Pictures in the data should be dropped; transcribe exactly the lines from the one that has "to run, and then run those actions" through the one that has "- [IcoMoon](https://icomoon.io/)".

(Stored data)
──────────────────────────────

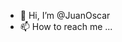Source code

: - 👋 Hi, I’m @JuanOscar
- 📫 How to reach me ...

<!---
JuanOscar/JuanOscar is a ✨ special ✨ repository because its `README.md` (this file) appears on your GitHub profile.
You can click the Preview link to take a look at your changes.
--->
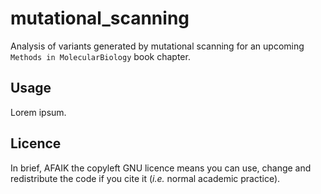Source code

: # mutational_scanning
Analysis of variants generated by mutational scanning for an upcoming `Methods in MolecularBiology` book chapter.

## Usage
Lorem ipsum.

## Licence
In brief, AFAIK the copyleft GNU licence means you can use, change and redistribute the code if you cite it (_i.e._ normal academic practice).


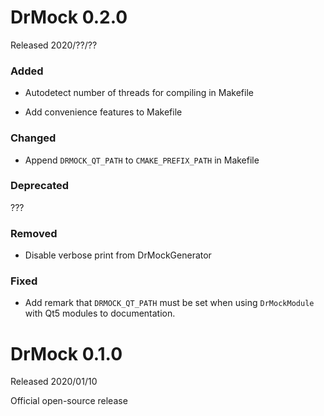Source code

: <!-- 
Copyright 2020 Ole Kliemann, Malte Kliemann

This file is part of DrMock.

DrMock is free software: you can redistribute it and/or modify it
under the terms of the GNU General Public License as published by
the Free Software Foundation, either version 3 of the License, or
(at your option) any later version.

DrMock is distributed in the hope that it will be useful, but
WITHOUT ANY WARRANTY; without even the implied warranty of
MERCHANTABILITY or FITNESS FOR A PARTICULAR PURPOSE.  See the GNU
General Public License for more details.

You should have received a copy of the GNU General Public License
along with DrMock.  If not, see <https://www.gnu.org/licenses/>.
-->

# DrMock 0.2.0

Released 2020/??/??

### Added

* Autodetect number of threads for compiling in Makefile

* Add convenience features to Makefile

### Changed

* Append `DRMOCK_QT_PATH` to `CMAKE_PREFIX_PATH` in Makefile

### Deprecated

???

### Removed

* Disable verbose print from DrMockGenerator

### Fixed

* Add remark that `DRMOCK_QT_PATH` must be set when using `DrMockModule`
  with Qt5 modules to documentation.



# DrMock 0.1.0

Released 2020/01/10

Official open-source release
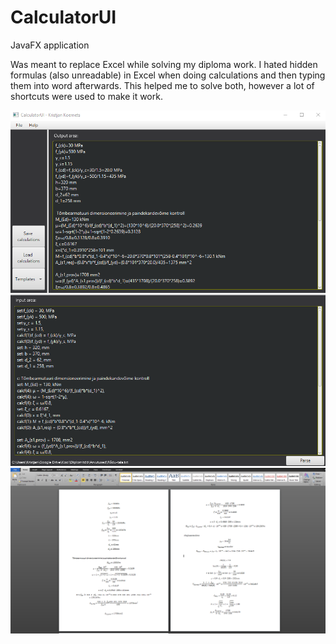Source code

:# CalculatorUI
JavaFX application

Was meant to replace Excel while solving my diploma work. I hated hidden formulas (also unreadable) in Excel when doing calculations and then typing them into word afterwards. This helped me to solve both, however a lot of shortcuts were used to make it work.

![alt text](https://github.com/Jollerr/CalculatorUI/blob/master/intro.png)
![alt text](https://github.com/Jollerr/CalculatorUI/blob/master/output-example.PNG)
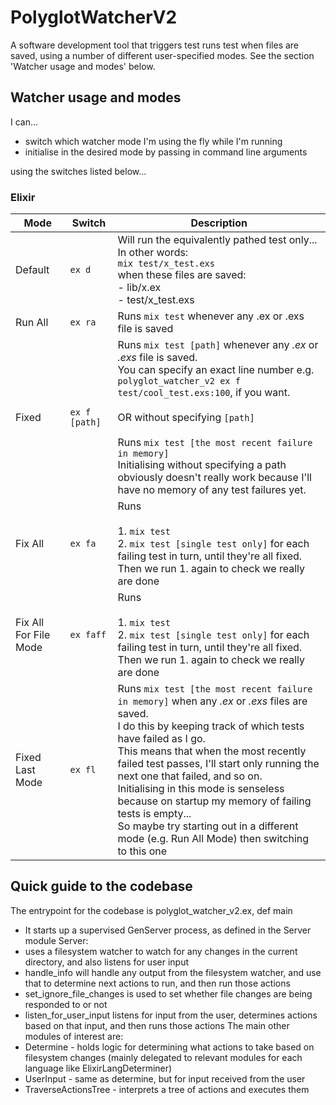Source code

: <!-- Keep this up to date with the output of help -->
# PolyglotWatcherV2

A software development tool that triggers test runs test when files are saved, using a number of different user-specified modes.
See the section 'Watcher usage and modes' below.

## Watcher usage and modes

I can...

- switch which watcher mode I'm using the fly while I'm running
- initialise in the desired mode by passing in command line arguments

using the switches listed below...


### Elixir

| Mode | Switch | Description |
| ---- | -------- | ----------- |
| Default | `ex d` | Will run the equivalently pathed test only...<br /> In other words: <br /> `mix test/x_test.exs` <br /> when these files are saved: <br/> - lib/x.ex<br /> - test/x_test.exs <br /> |
| Run All | `ex ra` | Runs `mix test` whenever any .ex or .exs file is saved |
| Fixed | `ex f [path]` | Runs `mix test [path]` whenever any *.ex* or *.exs* file is saved. <br /> You can specify an exact line number e.g. `polyglot_watcher_v2 ex f test/cool_test.exs:100`, if you want. <br /><br /> OR without specifying `[path]` <br /><br /> Runs `mix test [the most recent failure in memory]` <br/> Initialising without specifying a path obviously doesn't really work because I'll have no memory of any test failures yet. |
| Fix All | `ex fa` | Runs <br /><br /> 1. `mix test` <br /> 2. `mix test [single test only]` for each failing test in turn, until they're all fixed. Then we run 1. again to check we really are done |
| Fix All For File Mode | `ex faff` | Runs <br /><br /> 1. `mix test` <br /> 2. `mix test [single test only]` for each failing test in turn, until they're all fixed. Then we run 1. again to check we really are done |
| Fixed Last Mode | `ex fl` | Runs `mix test [the most recent failure in memory]` when any *.ex* or *.exs* files are saved. <br /> I do this by keeping track of which tests have failed as I go. <br /> This means that when the most recently failed test passes, I'll start only running the next one that failed, and so on. <br /> Initialising in this mode is senseless because on startup my memory of failing tests is empty... <br /> So maybe try starting out in a different mode (e.g. Run All Mode) then switching to this one <br /> |


## Quick guide to the codebase

 The entrypoint for the codebase is polyglot_watcher_v2.ex, def main
 * It starts up a supervised GenServer process, as defined in the Server module
 Server:
 * uses a filesystem watcher to watch for any changes in the current directory, and also listens for
 user input
 * handle_info will handle any output from the filesystem watcher, and use that to determine next actions
 to run, and then run those actions
 * set_ignore_file_changes is used to set whether file changes are being responded to or not
 * listen_for_user_input listens for input from the user, determines actions based on that input, and then
 runs those actions
 The main other modules of interest are:
 * Determine - holds logic for determining what actions to take based on filesystem changes (mainly
 delegated to relevant modules for each language like ElixirLangDeterminer)
 * UserInput - same as determine, but for input received from the user
 * TraverseActionsTree - interprets a tree of actions and executes them
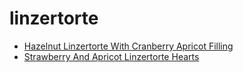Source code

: # linzertorte

 * [Hazelnut Linzertorte With Cranberry Apricot Filling](../index/h/hazelnut-linzertorte-with-cranberry-apricot-filling-105847.json)
 * [Strawberry And Apricot Linzertorte Hearts](../index/s/strawberry-and-apricot-linzertorte-hearts-13245.json)
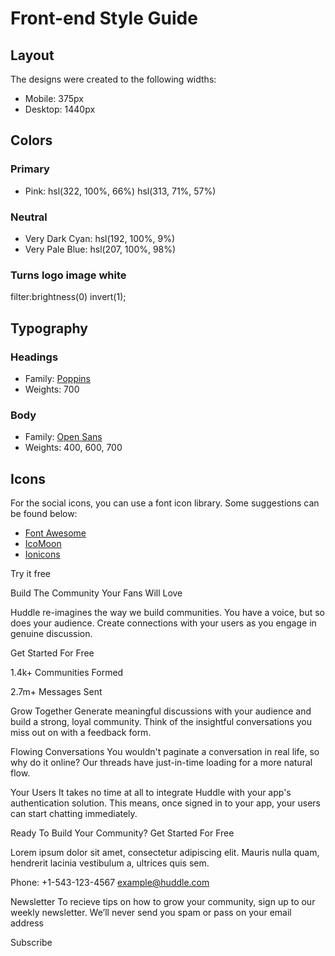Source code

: # Front-end Style Guide

## Layout

The designs were created to the following widths:

- Mobile: 375px
- Desktop: 1440px

## Colors

### Primary

- Pink: hsl(322, 100%, 66%)
hsl(313, 71%, 57%)

### Neutral

- Very Dark Cyan: hsl(192, 100%, 9%)
- Very Pale Blue: hsl(207, 100%, 98%)

### Turns logo image white

filter:brightness(0) invert(1);

## Typography

### Headings

- Family: [Poppins](https://fonts.google.com/specimen/Poppins)
- Weights: 700

### Body

- Family: [Open Sans](https://fonts.google.com/specimen/Open+Sans)
- Weights: 400, 600, 700

## Icons

For the social icons, you can use a font icon library. Some suggestions can be found below:

- [Font Awesome](https://fontawesome.com/)
- [IcoMoon](https://icomoon.io/)
- [Ionicons](https://ionicons.com/)

Try it free

  Build The Community Your Fans Will Love

  Huddle re-imagines the way we build communities. You have a voice, but so does 
  your audience. Create connections with your users as you engage in genuine discussion. 

  Get Started For Free

  1.4k+
  Communities Formed

  2.7m+
  Messages Sent

  Grow Together
  Generate meaningful discussions with your audience and build a strong, loyal community. 
  Think of the insightful conversations you miss out on with a feedback form. 

  Flowing Conversations
  You wouldn't paginate a conversation in real life, so why do it online? Our threads have 
  just-in-time loading for a more natural flow.

  Your Users
  It takes no time at all to integrate Huddle with your app's authentication solution. This means, 
  once signed in to your app, your users can start chatting immediately.

  Ready To Build Your Community?
  Get Started For Free

  Lorem ipsum dolor sit amet, consectetur adipiscing elit. Mauris nulla quam, hendrerit lacinia 
  vestibulum a, ultrices quis sem.
  
  Phone: +1-543-123-4567
  example@huddle.com

  Newsletter
  To recieve tips on how to grow your community, sign up to our weekly newsletter. We’ll never 
  send you spam or pass on your email address

  Subscribe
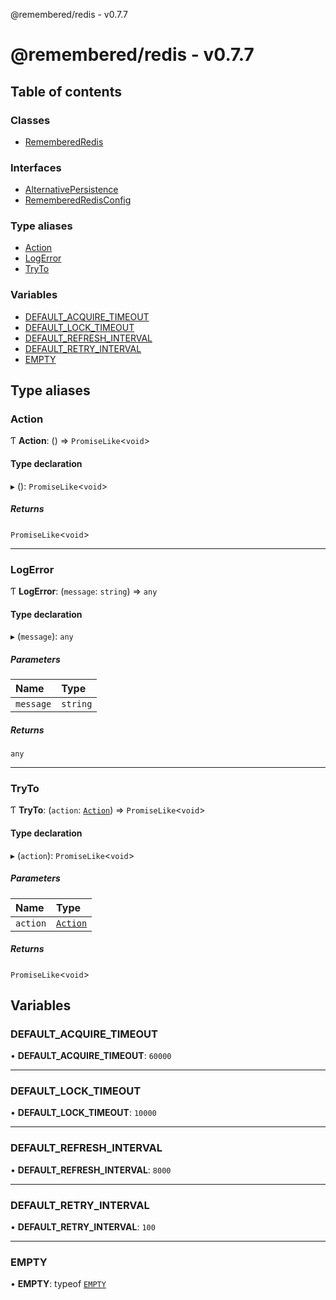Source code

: @remembered/redis - v0.7.7

# @remembered/redis - v0.7.7

## Table of contents

### Classes

- [RememberedRedis](classes/RememberedRedis.md)

### Interfaces

- [AlternativePersistence](interfaces/AlternativePersistence.md)
- [RememberedRedisConfig](interfaces/RememberedRedisConfig.md)

### Type aliases

- [Action](README.md#action)
- [LogError](README.md#logerror)
- [TryTo](README.md#tryto)

### Variables

- [DEFAULT\_ACQUIRE\_TIMEOUT](README.md#default_acquire_timeout)
- [DEFAULT\_LOCK\_TIMEOUT](README.md#default_lock_timeout)
- [DEFAULT\_REFRESH\_INTERVAL](README.md#default_refresh_interval)
- [DEFAULT\_RETRY\_INTERVAL](README.md#default_retry_interval)
- [EMPTY](README.md#empty)

## Type aliases

### Action

Ƭ **Action**: () => `PromiseLike`<`void`\>

#### Type declaration

▸ (): `PromiseLike`<`void`\>

##### Returns

`PromiseLike`<`void`\>

___

### LogError

Ƭ **LogError**: (`message`: `string`) => `any`

#### Type declaration

▸ (`message`): `any`

##### Parameters

| Name | Type |
| :------ | :------ |
| `message` | `string` |

##### Returns

`any`

___

### TryTo

Ƭ **TryTo**: (`action`: [`Action`](README.md#action)) => `PromiseLike`<`void`\>

#### Type declaration

▸ (`action`): `PromiseLike`<`void`\>

##### Parameters

| Name | Type |
| :------ | :------ |
| `action` | [`Action`](README.md#action) |

##### Returns

`PromiseLike`<`void`\>

## Variables

### DEFAULT\_ACQUIRE\_TIMEOUT

• **DEFAULT\_ACQUIRE\_TIMEOUT**: ``60000``

___

### DEFAULT\_LOCK\_TIMEOUT

• **DEFAULT\_LOCK\_TIMEOUT**: ``10000``

___

### DEFAULT\_REFRESH\_INTERVAL

• **DEFAULT\_REFRESH\_INTERVAL**: ``8000``

___

### DEFAULT\_RETRY\_INTERVAL

• **DEFAULT\_RETRY\_INTERVAL**: ``100``

___

### EMPTY

• **EMPTY**: typeof [`EMPTY`](README.md#empty)
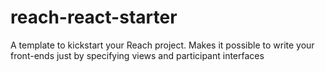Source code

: # reach-react-starter
A template to kickstart your Reach project. Makes it possible to write your front-ends just by specifying views and participant interfaces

──────────────────────────────

* **Response**:
 to run, and then run those actions
 * set_ignore_file_changes is used to set whether file changes are being responded to or not
 * listen_for_user_input listens for input from the user, determines actions based on that input, and then
 runs those actions
 The main other modules of interest are:
 * Determine - holds logic for determining what actions to take based on filesystem changes (mainly
 delegated to relevant modules for each language like ElixirLangDeterminer)
 * UserInput - same as determine, but for input received from the user
 * TraverseActionsTree - interprets a tree of actions and executes them
Source code

: # linzertorte

 * [Hazelnut Linzertorte With Cranberry Apricot Filling](../index/h/hazelnut-linzertorte-with-cranberry-apricot-filling-105847.json)
 * [Strawberry And Apricot Linzertorte Hearts](../index/s/strawberry-and-apricot-linzertorte-hearts-13245.json)
Source code

: # Front-end Style Guide

## Layout

The designs were created to the following widths:

- Mobile: 375px
- Desktop: 1440px

## Colors

### Primary

- Pink: hsl(322, 100%, 66%)
hsl(313, 71%, 57%)

### Neutral

- Very Dark Cyan: hsl(192, 100%, 9%)
- Very Pale Blue: hsl(207, 100%, 98%)

### Turns logo image white

filter:brightness(0) invert(1);

## Typography

### Headings

- Family: [Poppins](https://fonts.google.com/specimen/Poppins)
- Weights: 700

### Body

- Family: [Open Sans](https://fonts.google.com/specimen/Open+Sans)
- Weights: 400, 600, 700

## Icons

For the social icons, you can use a font icon library. Some suggestions can be found below:

- [Font Awesome](https://fontawesome.com/)
- [IcoMoon](https://icomoon.io/)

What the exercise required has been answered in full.